Pride Month

Oswego Mayor Billy Barlow has directed the rainbow pride flag to be flown at Donald R. Hill Memorial Civic Plaza, above. June is Pride Month, commemorating the 50th anniversary of the 1969 Stonewall Riots, widely seen as a watershed moment in American civil rights.

OSWEGO — Despite federal officials denying requests from U.S. embassies to fly the rainbow pride flag on embassy flag poles during Pride Month, city and state leaders are denouncing the act and showing their support at the local level.

A report from NBC News indicates the U.S. embassies in Israel, Germany, Brazil and Latvia were denied the permission to hang the pride flag on embassy flagpoles by officials from President Donald Trump’s State Department.

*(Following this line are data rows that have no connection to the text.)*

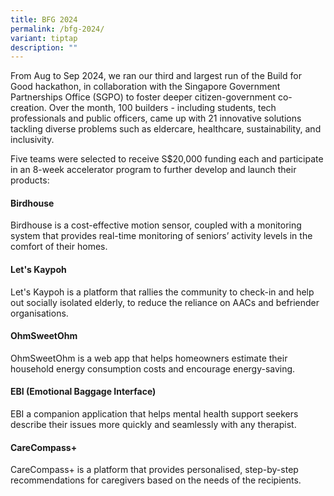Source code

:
 ```yaml
---
title: BFG 2024
permalink: /bfg-2024/
variant: tiptap
description: ""
---
```

<p>From Aug to Sep 2024, we ran our third and largest run of the Build for
Good hackathon, in collaboration with the Singapore Government Partnerships
Office (SGPO) to foster deeper citizen-government co-creation. Over the
month, 100 builders - including students, tech professionals and public
officers, came up with 21 innovative solutions tackling diverse problems
such as eldercare, healthcare, sustainability, and inclusivity.</p>
<p>Five teams were selected to receive S$20,000 funding each and participate
in an 8-week accelerator program to further develop and launch their products:</p>
<p></p>
<h4>Birdhouse</h4>
<p>Birdhouse is a cost-effective motion sensor, coupled with a monitoring
system that provides real-time monitoring of seniors’ activity levels in
the comfort of their homes.</p>
<p></p>
<h4>Let's Kaypoh</h4>
<p>Let's Kaypoh is a platform that rallies the community to check-in and
help out socially isolated elderly, to reduce the reliance on AACs and
befriender organisations.</p>
<p></p>
<h4>OhmSweetOhm</h4>
<p>OhmSweetOhm is a web app that helps homeowners estimate their household
energy consumption costs and encourage energy-saving.</p>
<p></p>
<h4>EBI (Emotional Baggage Interface)</h4>
<p>EBI a companion application that helps mental health support seekers describe
their issues more quickly and seamlessly with any therapist.</p>
<p></p>
<h4>CareCompass+ </h4>
<p>CareCompass+ is a platform that provides personalised, step-by-step recommendations
for caregivers based on the needs of the recipients.</p>
<p></p>
<p></p>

While the flag can fly elsewhere on embassy grounds, including the inside of the facility and on outer walls, the NBC article says it is State Department policy to obtain permission from Washington if embassies are to fly the flag on their flagpoles.

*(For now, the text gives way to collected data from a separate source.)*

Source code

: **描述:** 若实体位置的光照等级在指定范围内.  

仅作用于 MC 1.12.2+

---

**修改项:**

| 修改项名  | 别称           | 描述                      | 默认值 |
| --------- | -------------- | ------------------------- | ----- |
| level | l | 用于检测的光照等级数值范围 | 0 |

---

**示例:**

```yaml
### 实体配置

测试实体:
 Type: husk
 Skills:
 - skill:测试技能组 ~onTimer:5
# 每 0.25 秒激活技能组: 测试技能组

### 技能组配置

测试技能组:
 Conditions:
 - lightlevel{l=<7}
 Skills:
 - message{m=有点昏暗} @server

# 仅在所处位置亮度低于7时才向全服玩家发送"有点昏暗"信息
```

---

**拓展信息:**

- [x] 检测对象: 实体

Gov. Andrew Cuomo called the decision to deny the requests “outrageous.”

“It is outrageous that the Trump Administration is rejecting requests from U.S. embassies to fly pride flags during Pride Month,” the governor said in a statement, noting for the first time in state history New York was “honored” to raise the rainbow pride flag over the State Capitol. “We proudly stand with the LGBTQ community, during Pride Month and always, even if the Trump administration does not."

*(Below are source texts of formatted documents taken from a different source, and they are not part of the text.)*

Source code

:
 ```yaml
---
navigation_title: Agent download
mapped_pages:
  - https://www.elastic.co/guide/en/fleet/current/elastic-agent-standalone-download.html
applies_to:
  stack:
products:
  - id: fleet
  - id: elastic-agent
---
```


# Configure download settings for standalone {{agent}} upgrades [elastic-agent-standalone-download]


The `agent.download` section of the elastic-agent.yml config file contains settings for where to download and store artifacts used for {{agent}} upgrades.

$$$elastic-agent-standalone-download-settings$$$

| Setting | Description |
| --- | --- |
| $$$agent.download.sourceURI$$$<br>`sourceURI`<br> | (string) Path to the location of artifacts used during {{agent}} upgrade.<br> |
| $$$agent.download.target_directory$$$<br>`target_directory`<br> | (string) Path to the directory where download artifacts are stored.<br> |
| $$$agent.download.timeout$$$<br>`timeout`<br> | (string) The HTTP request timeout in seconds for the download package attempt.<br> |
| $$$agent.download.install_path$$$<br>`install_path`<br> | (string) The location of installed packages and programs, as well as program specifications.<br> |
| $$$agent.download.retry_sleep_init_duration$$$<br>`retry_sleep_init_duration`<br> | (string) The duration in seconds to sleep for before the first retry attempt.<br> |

In the city of Oswego, local officials have hung a rainbow pride flag outside city hall in honor of Pride Month and the 50-year anniversary of the Stonewall Riots — a watershed social moment.

Pride Month is celebrated globally in June and marks the 1969 Stonewall riots in Manhattan. The demonstrations are often cited as a turning point in American gay rights history, with thousands of NYC’s LGBTQ community protesting after police raided the Stonewall Inn gay bar.

In an effort to stand with LGBTQ community rights advocates, city leaders said they want to show they are both “supportive and proud.”

“Since taking office I’ve tried to use my position to improve the lives of all Oswegonians and make Oswego a community where everyone feels accepted and included,” Mayor Billy Barlow said.

Councilwoman Susan McBrearty. D-1st Ward, urged other municipalities within the county to show solidarity and “recognize the diversity in our community.”

“I feel this helps our LGBTQ community feel safe and welcome,” McBrearty said.

Recognizing diversity is a key asset, McBrearty said, when trying to further enrich a sense of community in the area. 

“For those that have traditionally been marginalized due to race, ethnicity, sexual orientation and other characteristics, public recognition of their importance to our community is even more vital,” the councilwoman said. 

Local LGBTQ community rights advocates praised city leadership for their stance.

“It's so wonderful to have a mayor and city council that is willing to show their support for the LGBTQ community during our time of celebration,” said Alexander DeSacia, who works with Oswego County Opportunities (OCO) as a youth health advocate. “It makes me, and other members of the LGBTQ+ community feel welcome in Oswego.”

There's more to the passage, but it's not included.